| Work request |
In the records below, find the line holding "- [ ] Add audit" and the line holding "- [ ] Implement log aggregation and analysis". Set down both, with every line between them, exactly.
*** Block opens ***
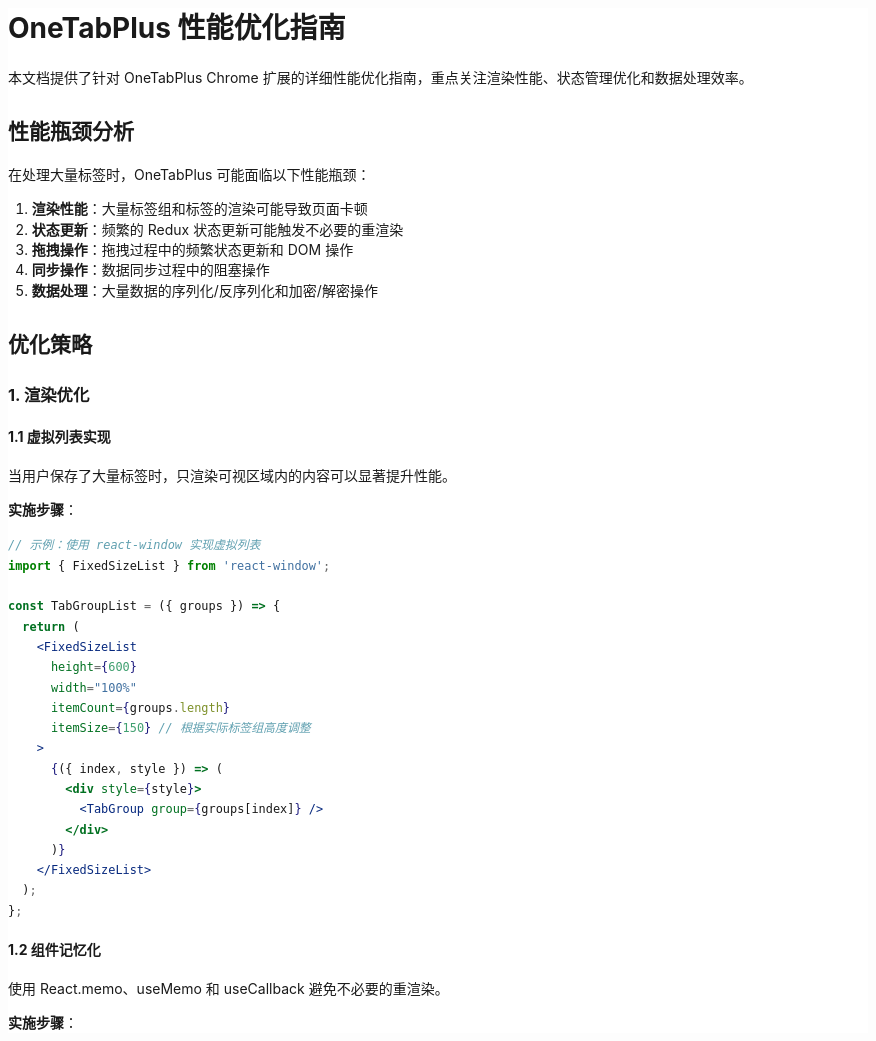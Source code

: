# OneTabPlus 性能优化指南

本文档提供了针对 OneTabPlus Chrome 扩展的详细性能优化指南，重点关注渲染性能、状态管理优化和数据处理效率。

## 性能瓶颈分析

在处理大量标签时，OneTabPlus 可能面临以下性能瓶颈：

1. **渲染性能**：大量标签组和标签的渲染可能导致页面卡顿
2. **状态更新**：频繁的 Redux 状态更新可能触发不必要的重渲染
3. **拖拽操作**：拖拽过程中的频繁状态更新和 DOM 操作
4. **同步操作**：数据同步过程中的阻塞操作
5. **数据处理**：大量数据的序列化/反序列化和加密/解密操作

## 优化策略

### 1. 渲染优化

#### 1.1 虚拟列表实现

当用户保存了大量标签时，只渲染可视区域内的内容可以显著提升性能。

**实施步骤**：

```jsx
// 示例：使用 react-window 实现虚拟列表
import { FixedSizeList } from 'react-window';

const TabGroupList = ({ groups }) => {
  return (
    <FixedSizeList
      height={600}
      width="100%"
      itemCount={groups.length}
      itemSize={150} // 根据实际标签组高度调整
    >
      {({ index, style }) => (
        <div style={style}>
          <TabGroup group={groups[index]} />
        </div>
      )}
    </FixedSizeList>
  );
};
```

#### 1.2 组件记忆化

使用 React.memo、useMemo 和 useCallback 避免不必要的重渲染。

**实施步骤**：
*** Block closes ***
*** Block opens ***
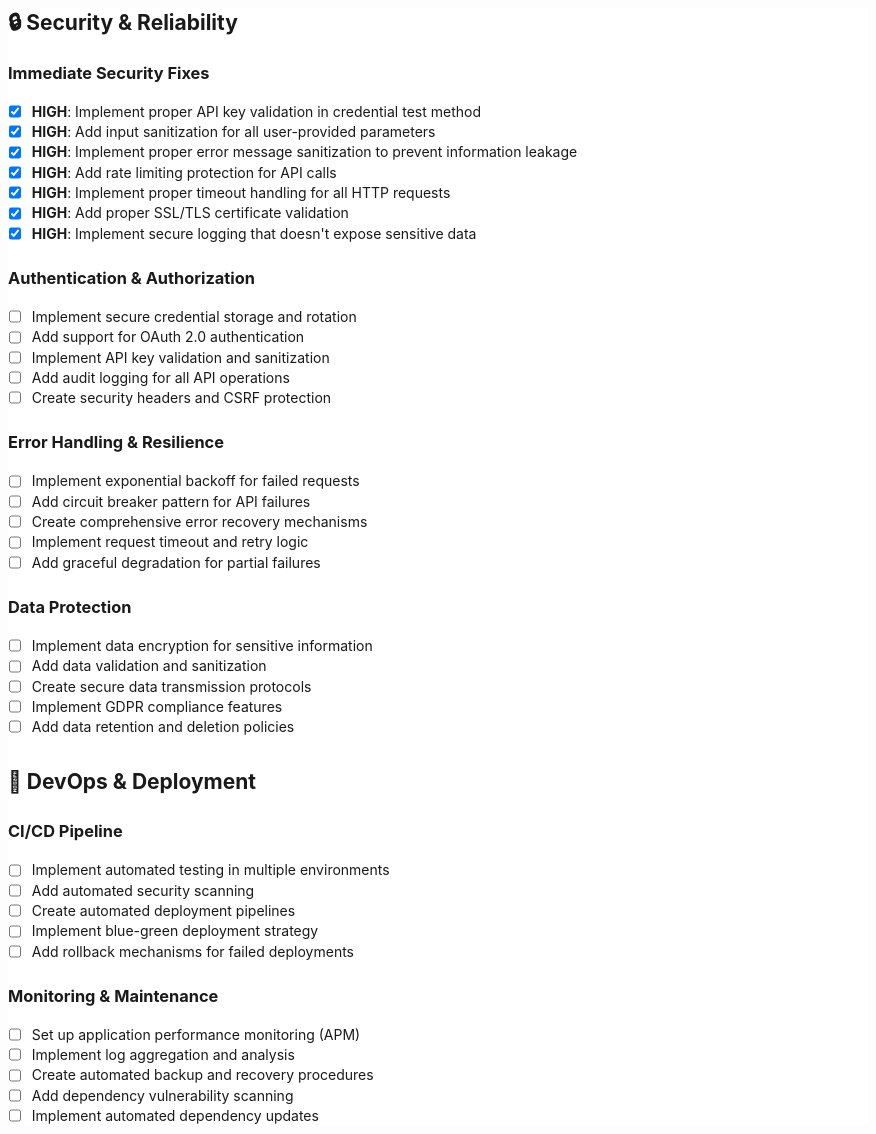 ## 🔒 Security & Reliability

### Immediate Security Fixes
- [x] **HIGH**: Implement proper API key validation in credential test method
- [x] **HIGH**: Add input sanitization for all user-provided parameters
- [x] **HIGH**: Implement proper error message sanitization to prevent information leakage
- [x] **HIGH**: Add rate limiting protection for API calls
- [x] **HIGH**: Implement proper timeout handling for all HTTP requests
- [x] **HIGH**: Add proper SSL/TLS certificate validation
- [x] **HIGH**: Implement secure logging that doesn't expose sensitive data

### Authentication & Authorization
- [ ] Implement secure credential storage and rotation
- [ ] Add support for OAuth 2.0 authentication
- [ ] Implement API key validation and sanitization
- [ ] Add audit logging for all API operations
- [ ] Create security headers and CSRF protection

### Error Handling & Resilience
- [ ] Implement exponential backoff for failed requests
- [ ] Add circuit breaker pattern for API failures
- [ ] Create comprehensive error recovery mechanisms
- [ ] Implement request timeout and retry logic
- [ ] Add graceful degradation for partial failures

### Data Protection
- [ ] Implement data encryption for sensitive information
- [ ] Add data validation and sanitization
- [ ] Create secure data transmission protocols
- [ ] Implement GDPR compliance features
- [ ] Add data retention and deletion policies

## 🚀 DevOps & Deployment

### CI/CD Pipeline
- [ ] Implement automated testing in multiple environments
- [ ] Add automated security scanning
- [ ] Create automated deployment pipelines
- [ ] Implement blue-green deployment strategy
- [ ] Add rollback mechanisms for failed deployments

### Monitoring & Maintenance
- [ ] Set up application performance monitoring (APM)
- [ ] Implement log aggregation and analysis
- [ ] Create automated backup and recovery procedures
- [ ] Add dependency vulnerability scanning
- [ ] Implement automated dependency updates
*** Block closes ***
| Response |
- [ ] Add audit logging for all API operations
- [ ] Create security headers and CSRF protection

### Error Handling & Resilience
- [ ] Implement exponential backoff for failed requests
- [ ] Add circuit breaker pattern for API failures
- [ ] Create comprehensive error recovery mechanisms
- [ ] Implement request timeout and retry logic
- [ ] Add graceful degradation for partial failures

### Data Protection
- [ ] Implement data encryption for sensitive information
- [ ] Add data validation and sanitization
- [ ] Create secure data transmission protocols
- [ ] Implement GDPR compliance features
- [ ] Add data retention and deletion policies

## 🚀 DevOps & Deployment

### CI/CD Pipeline
- [ ] Implement automated testing in multiple environments
- [ ] Add automated security scanning
- [ ] Create automated deployment pipelines
- [ ] Implement blue-green deployment strategy
- [ ] Add rollback mechanisms for failed deployments

### Monitoring & Maintenance
- [ ] Set up application performance monitoring (APM)
- [ ] Implement log aggregation and analysis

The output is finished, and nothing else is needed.